Abstract

Several different scenario of injected and reservoir water mixing have been proposed: mixing at high velocity near to injectors, mixing at low velocity inside reservoirs, mixing by diffusion via boundaries of layers with different permeabilities, mixing of injected, connate and aquifer waters at high velocity near to producers. Just the latter mechanism results in the accumulation of formation damage, while other mechanisms cause precipitation near to moving concentration front. In the current paper a new mechanism of oilfield scaling by diffusion of Barium from impermeable layer into the reservoir is proposed. The mechanism results in accumulation of precipitant and of formation damage.

Viscous dominant regime of waterflooding takes place in the majority of oil fields. The Welge s method allows calculating the permeability distribution from water cut history. The proposed extension to Welge s method determines the partition of permeable layers in a reservoir from tracer concentration in production wells. Knowledge of this partition is important for modelling of oilfield scaling accounting for Barium supply from impermeable layers.

Introduction

Scaling is a chronicle disaster for waterflooding - it happens in the majority of reservoirs where an injected water is incompatible with the "reservoir" water, and the necessary precautions have not been taken1,2. Scaling results in injection and production well impairment, in plugging the tubing, etc.

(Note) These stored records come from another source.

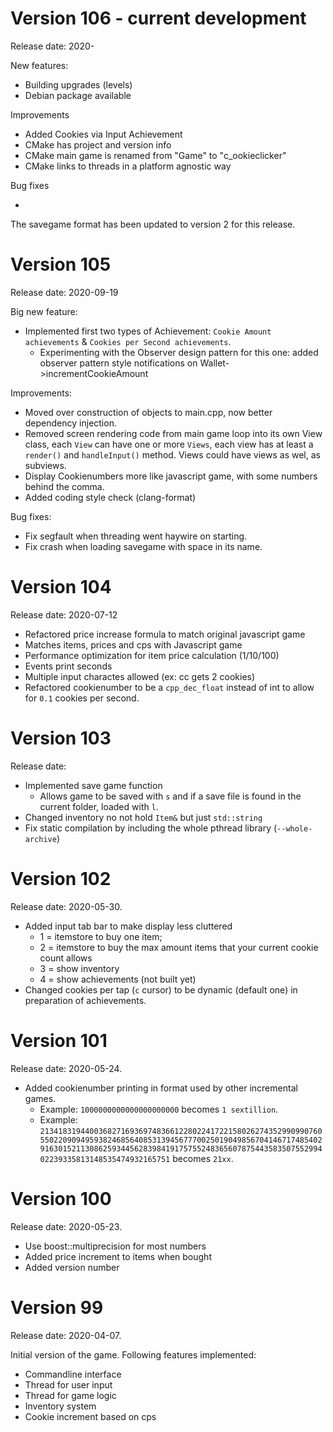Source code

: # Version 106 - current development

Release date: 2020-

New features:

- Building upgrades (levels)
- Debian package available

Improvements

- Added Cookies via Input Achievement
- CMake has project and version info
- CMake main game is renamed from "Game" to "c_ookieclicker"
- CMake links to threads in a platform agnostic way

Bug fixes

- 

The savegame format has been updated to version 2 for this release.

# Version 105

Release date: 2020-09-19

Big new feature:

- Implemented first two types of Achievement: `Cookie Amount achievements` 
  & `Cookies per Second achievements`.
  - Experimenting with the Observer design pattern for this one:
    added observer pattern style notifications on Wallet->incrementCookieAmount

Improvements: 
- Moved over construction of objects to main.cpp, now
  better dependency injection.
- Removed screen rendering code from
  main game loop into its own View class,
  each `View` can have one or more `Views`,
  each view has at least a `render()` and `handleInput()`
  method. Views could have views as wel, as subviews.
- Display Cookienumbers more like javascript game, 
  with some numbers behind the comma.
- Added coding style check (clang-format)

Bug fixes:

- Fix segfault when threading went haywire on starting.
- Fix crash when loading savegame with space in its name.  


# Version 104

Release date: 2020-07-12

- Refactored price increase formula to match original javascript game
- Matches items, prices and cps with Javascript game
- Performance optimization for item price calculation (1/10/100)
- Events print seconds
- Multiple input charactes allowed (ex: cc gets 2 cookies)
- Refactored cookienumber to be a `cpp_dec_float` instead of int to allow for `0.1`
  cookies per second.

# Version 103

Release date:  

- Implemented save game function
  - Allows game to be saved with `s` and if 
    a save file is found in the current folder,
    loaded with `l`.
- Changed inventory no not hold `Item&` but just `std::string`
- Fix static compilation by including the whole pthread library (`--whole-archive`)

# Version 102

Release date: 2020-05-30.

- Added input tab bar to make display less cluttered
  - 1 = itemstore to buy one item;
  - 2 = itemstore to buy the max amount items that your current cookie count allows
  - 3 = show inventory
  - 4 = show achievements (not built yet)
- Changed cookies per tap (`c` cursor) to be dynamic (default one) in preparation of achievements.

# Version 101

Release date: 2020-05-24.

- Added cookienumber printing in format used by other incremental games. 
  - Example: `1000000000000000000000` becomes `1 sextillion`. 
  - Example: `21341831944003682716936974836612280224172215802627435299099076055022090949593824685640853139456777002501904985670414671748540291630152113086259344562839841917575524836560787544358350755299402239335813148535474932165751` becomes `21xx`.

# Version 100

Release date: 2020-05-23.

- Use boost::multiprecision for most numbers
- Added price increment to items when bought
- Added version number

# Version 99

Release date: 2020-04-07.

Initial version of the game. Following features implemented:

- Commandline interface
- Thread for user input
- Thread for game logic
- Inventory system
- Cookie increment based on cps

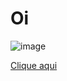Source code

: # Oi

![image](https://github.com/user-attachments/assets/987abfb3-dacb-4024-8ede-17dfa5025803)

<a href="https://kittz1n.github.io/HTMLeCSS/desafios/d008/">
    Clique aqui
</a>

The reason for damage is precipitation of salts in a solid state after mixing the injection and reservoir waters1,3,4. Solids can easily plug flow channels and significantly reduce the permeability.

The solid precipitation and consequent formation damage has been the subject of numerous studies over the past three decades. Kinetics of chemical reactions with formation of Barium and Strontium sulphites and of calcite have been studied in details for different baro-thermal reservoir conditions under different chemical ambients of the system ‘water-rock-oil’5–7.

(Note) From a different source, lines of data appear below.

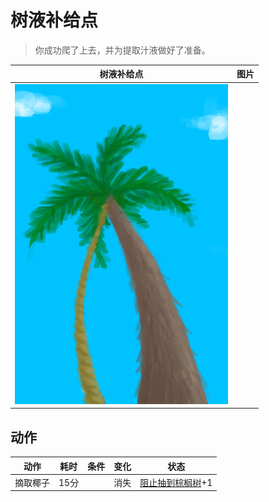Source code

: # 树液补给点  
> 你成功爬了上去，并为提取汁液做好了准备。  
  
  树液补给点  |   图片   
 ----  |  ----:   
   |  ![](Sprite/SapStation.png)   
  
## 动作  
动作  |  耗时  |  条件  |  变化  |  状态  
----  |  ----  |  ----  |  ----  |  ----  
摘取椰子<br>  |  15分  |    |  消失  |  [阻止抽到棕榈树](PalmTreeKiller.md)+1  
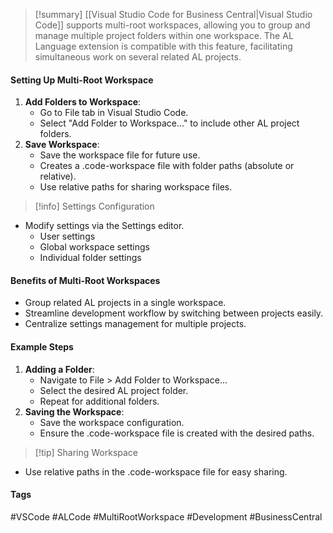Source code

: > [!summary]
> [[Visual Studio Code for Business Central|Visual Studio Code]] supports multi-root workspaces, allowing you to group and manage multiple project folders within one workspace. The AL Language extension is compatible with this feature, facilitating simultaneous work on several related AL projects.
#### Setting Up Multi-Root Workspace
1. **Add Folders to Workspace**:
   - Go to File tab in Visual Studio Code.
   - Select "Add Folder to Workspace..." to include other AL project folders.
2. **Save Workspace**:
   - Save the workspace file for future use.
   - Creates a .code-workspace file with folder paths (absolute or relative).
   - Use relative paths for sharing workspace files.

> [!info] Settings Configuration
- Modify settings via the Settings editor.
  - User settings
  - Global workspace settings
  - Individual folder settings
#### Benefits of Multi-Root Workspaces
- Group related AL projects in a single workspace.
- Streamline development workflow by switching between projects easily.
- Centralize settings management for multiple projects.
#### Example Steps
1. **Adding a Folder**:
   - Navigate to File > Add Folder to Workspace...
   - Select the desired AL project folder.
   - Repeat for additional folders.
2. **Saving the Workspace**:
   - Save the workspace configuration.
   - Ensure the .code-workspace file is created with the desired paths.

> [!tip] Sharing Workspace
- Use relative paths in the .code-workspace file for easy sharing.
#### Tags
#VSCode #ALCode #MultiRootWorkspace #Development #BusinessCentral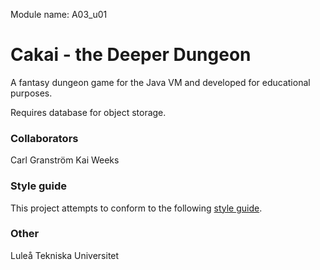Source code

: 

Module name: A03_u01


# Cakai - the Deeper Dungeon
A fantasy dungeon game for the Java VM and developed for educational purposes.


Requires database for object storage.




### Collaborators
Carl Granström
Kai Weeks



### Style guide
This project attempts to conform to the following [style guide](https://github.com/weleoka/myJavaStyleGuide).



### Other

Luleå Tekniska Universitet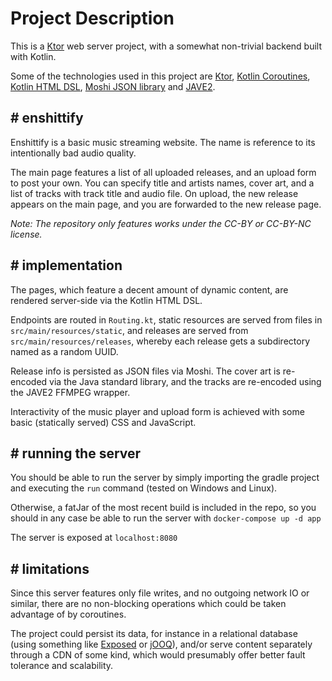 # Project Description

This is a [Ktor](https://ktor.io/) web server project,
with a somewhat non-trivial backend built with Kotlin.

Some of the technologies used in this project are [Ktor](https://ktor.io/),
[Kotlin Coroutines](https://kotlinlang.org/docs/coroutines-overview.html),
[Kotlin HTML DSL](https://kotlinlang.org/docs/typesafe-html-dsl.html),
[Moshi JSON library](https://github.com/square/moshi) and
[JAVE2](https://github.com/a-schild/jave2).

## # enshittify

Enshittify is a basic music streaming website.
The name is reference to its intentionally bad audio quality.

The main page features a list of all uploaded releases,
and an upload form to post your own.
You can specify title and artists names, cover art,
and a list of tracks with track title and audio file.
On upload, the new release appears on the main page,
and you are forwarded to the new release page.

_Note: The repository only features works under the CC-BY or CC-BY-NC license._

## # implementation

The pages, which feature a decent amount of dynamic content,
are  rendered server-side via the Kotlin HTML DSL.

Endpoints are routed in `Routing.kt`, static resources are served from files in `src/main/resources/static`,
and releases are served from `src/main/resources/releases`,
whereby each release gets a subdirectory named as a random UUID.

Release info is persisted as JSON files via Moshi.
The cover art is re-encoded via the Java standard library,
and the tracks are re-encoded using the JAVE2 FFMPEG wrapper.

Interactivity of the music player and upload form is achieved with some basic (statically served) CSS and JavaScript.


## # running the server

You should be able to run the server by simply importing the gradle project and executing the `run` command
(tested on Windows and Linux).

Otherwise, a fatJar of the most recent build is included in the repo,
so you should in any case be able to run the server with `docker-compose up -d app`

The server is exposed at `localhost:8080`

## # limitations

Since this server features only file writes, and no outgoing network IO or similar,
there are no non-blocking operations which could be taken advantage of by coroutines.

The project could persist its data, for instance in a relational database
(using something like [Exposed](https://github.com/JetBrains/Exposed) or
[jOOQ](https://github.com/jOOQ/jOOQ)), and/or serve content separately through a CDN of some kind,
which would presumably offer better fault tolerance and scalability.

The prediction of well behaviour under the scaling can be done by a mathematical modelling of flow in porous media with chemical reactions8–10. The modelling of flow with chemical reactions which cause scaling have been studied by numerous authors1,11. Many of these works assume local thermodynamic equilibrium, while others assume partial equilibrium12,13. The non-equilibrium scaling processes have been modelled using kinetics of chemical reactions5,6, and the equations have been solved using finite-difference methods1,11.

Am important advance have been done in the recent work12, where the semi-analytic model for flow with scaling chemical reactions have been developed. In this work, the radial flow near to injection wells is considered.

The reservoir scaling can follow different scenario. The salt precipitation happen near to injection wells, in situ in the reservoir and near to production wells1. A sea water, produced water or water from a natural sources can be injected and interact with an aquifer water or connate water1.

The above-mentioned mechanisms, with the exception of the near-producer-scaling, do not cause the formation damage accumulation. The chemical reaction happens in the mixture zone near to the concentration front, so the precipitation zone moves along with the concentration front.